The officer sat down at his desk in his own home, thankful his shift was over. It had been a long day and it seemed to become worse and worse as each hour went by.
He sighed and looked down to his hands as his personal cell rang for the twelfth time that day If Alastair called him once more, he was going to throw a chair out the window of his fifth story apartment.
But what he saw when he glanced down was enough for him to forget about being angry for a moment or two. It was those Winchester copy-cats again. The man, or supposedly men, that attacked every night with the alias of the Winchester criminals. There was no link detected between the victims, just as there hadn't been for the past hundred years.

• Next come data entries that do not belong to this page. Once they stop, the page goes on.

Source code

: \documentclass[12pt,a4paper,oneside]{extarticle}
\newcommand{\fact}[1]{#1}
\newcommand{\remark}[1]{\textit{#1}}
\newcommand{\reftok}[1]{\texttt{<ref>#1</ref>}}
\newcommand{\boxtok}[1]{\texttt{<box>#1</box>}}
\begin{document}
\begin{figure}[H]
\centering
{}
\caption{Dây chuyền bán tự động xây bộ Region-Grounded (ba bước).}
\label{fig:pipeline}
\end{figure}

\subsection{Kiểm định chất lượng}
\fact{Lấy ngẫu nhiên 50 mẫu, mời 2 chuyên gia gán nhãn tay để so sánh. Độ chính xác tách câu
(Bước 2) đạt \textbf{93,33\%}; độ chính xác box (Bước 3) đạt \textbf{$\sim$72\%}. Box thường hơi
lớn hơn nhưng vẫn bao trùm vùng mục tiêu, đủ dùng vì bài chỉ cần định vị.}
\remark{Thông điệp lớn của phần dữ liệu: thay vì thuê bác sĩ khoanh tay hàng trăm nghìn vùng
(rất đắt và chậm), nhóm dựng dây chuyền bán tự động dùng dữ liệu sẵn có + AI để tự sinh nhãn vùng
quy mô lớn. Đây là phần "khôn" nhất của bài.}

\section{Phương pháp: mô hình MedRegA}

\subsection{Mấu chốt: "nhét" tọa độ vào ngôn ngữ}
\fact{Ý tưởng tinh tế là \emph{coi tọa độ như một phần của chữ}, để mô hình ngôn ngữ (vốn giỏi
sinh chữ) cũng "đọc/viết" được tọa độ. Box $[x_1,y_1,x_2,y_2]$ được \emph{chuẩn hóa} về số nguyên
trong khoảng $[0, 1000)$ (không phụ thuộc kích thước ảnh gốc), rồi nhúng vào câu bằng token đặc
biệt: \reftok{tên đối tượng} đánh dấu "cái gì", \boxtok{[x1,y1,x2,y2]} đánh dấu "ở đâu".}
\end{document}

They had murdered a father of two the night before and set his home ablaze. Fortunately, no one was inside as his family had been visiting relatives that week. Well, except for the family cat.
The two had amazed the officer for more than a few years now. He could tell they were different from the generations of Winchester killers before them because, every twenty years or so, the signature would change. These past ten years, the signature had been the name 'Winchester' written in black Sharpie somewhere near the body, as opposed to 'W. Chester' written on the closest wall to the body with the blood of the victim.

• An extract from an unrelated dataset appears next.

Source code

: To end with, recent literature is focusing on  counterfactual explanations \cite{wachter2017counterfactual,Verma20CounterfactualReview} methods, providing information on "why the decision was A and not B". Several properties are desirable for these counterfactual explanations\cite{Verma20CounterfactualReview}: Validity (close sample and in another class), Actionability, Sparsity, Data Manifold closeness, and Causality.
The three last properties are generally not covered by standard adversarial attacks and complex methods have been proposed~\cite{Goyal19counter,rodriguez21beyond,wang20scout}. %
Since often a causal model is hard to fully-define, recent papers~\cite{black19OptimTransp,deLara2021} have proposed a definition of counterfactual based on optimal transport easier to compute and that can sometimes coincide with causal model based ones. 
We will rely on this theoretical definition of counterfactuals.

In all honesty, he never did understand how 'W. Chester' was any better than 'Winchester.'
The officer had been researching the Winchester copy-cat files for quite some time now, and not just for professional uses. It had become a secret obsession of his. Usually, or maybe in earlier years would be a better choice of words, he would have been able to distract himself from the thoughts, the images, the magazine articles of the killers. But more recently, it had been impossible to think of anything else. It felt as if he were being burned from the inside, out sometimes.

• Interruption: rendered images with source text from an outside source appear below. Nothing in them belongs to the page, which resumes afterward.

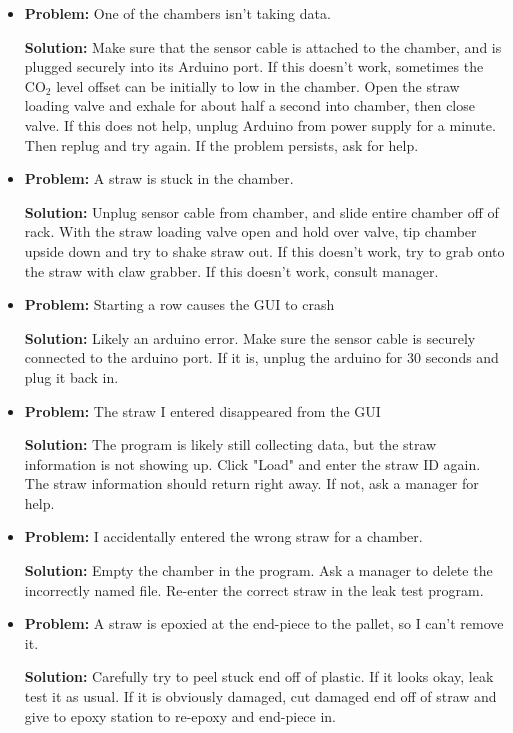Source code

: \documentclass[A4,12pt]{article}
\begin{document}
\begin{itemize}
	\item {\bf Problem:} One of the chambers isn't taking data.
		\begin{adjustwidth}{1cm}{}
		{\bf Solution:} Make sure that the sensor cable is attached to the chamber, and is plugged securely into its Arduino port. If this doesn't work, sometimes the CO$_2$ level offset can be initially to low in the chamber. Open the straw loading valve and exhale for about half a second into chamber, then close valve. If this does not help, unplug Arduino from power supply for a minute. Then replug and try again. If the problem persists, ask for help.
		\end{adjustwidth}
\item {\bf Problem:} A straw is stuck in the chamber.
		\begin{adjustwidth}{1cm}{}
		{\bf Solution:} Unplug sensor cable from chamber, and slide entire chamber off of rack. With the straw loading valve open and hold over valve, tip chamber upside down and try to shake straw out. If this doesn't work, try to grab onto the straw with claw grabber. If this doesn't work, consult manager.
		\end{adjustwidth}
        \item {\bf Problem:} Starting a row causes the GUI to crash
		\begin{adjustwidth}{1cm}{}
		{\bf Solution:} Likely an arduino error.  Make sure the sensor cable is securely connected to the arduino port.  If it is, unplug the arduino for 30 seconds and plug it back in.
		\end{adjustwidth}
        \item {\bf Problem:} The straw I entered disappeared from the GUI
		\begin{adjustwidth}{1cm}{}
		{\bf Solution:} The program is likely still collecting data, but the straw information is not showing up.  Click "Load" and enter the straw ID again.  The straw information should return right away.  If not, ask a manager for help.
		\end{adjustwidth}
	\item {\bf Problem:} I accidentally entered the wrong straw for a chamber.
		\begin{adjustwidth}{1cm}{}
		{\bf Solution:} Empty the chamber in the program. Ask a manager to delete the incorrectly named file. Re-enter the correct straw in the leak test program.
		\end{adjustwidth}
\newpage		
\item {\bf Problem:} A straw is epoxied at the end-piece to the pallet, so I can't remove it.
		\begin{adjustwidth}{1cm}{}
		{\bf Solution:} Carefully try to peel stuck end off of plastic. If it looks okay, leak test it as usual. If it is obviously damaged, cut damaged end off of straw and give to epoxy station to re-epoxy and end-piece in.
		\end{adjustwidth}
		

\end{itemize}
\end{document}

He had often though about getting their attention, but how he could go about it had always puzzled him. He couldn't exactly call a press conference and just straight up come out and say, "Hello. I admire your art, your talent. I would very much like to meet you. Maybe we could even go get a cheeseburger sometime and discuss religious beliefs, if you would like that." No. He couldn't possibly do that.
But there was always the second idea that his mind gave birth to when he was in the middle of a crime/thriller movie. (Although they were never really his type.) He knew the tricks that other officers couldn't detect, being in the crime fighting business and dedicating several hours to research.
So on impulse, the officer grabbed one of his personal automatic weapons from his desk drawer and a large red marker. If this didn't catch his obsession's attention, he thought to himself, then what else would even come close enough?
Quickly, he tugged his tan trench coat on around himself and hid the weapon skillfully. He faced the mirror next to the door and took a moment to glance at himself. There was a certain look to him, he noticed. There was a hunger in his eyes that he had never seen before. "This is going to be so much fun," Castiel Novak said to himself with a wicked smile forming its way onto his lips before exiting his front door.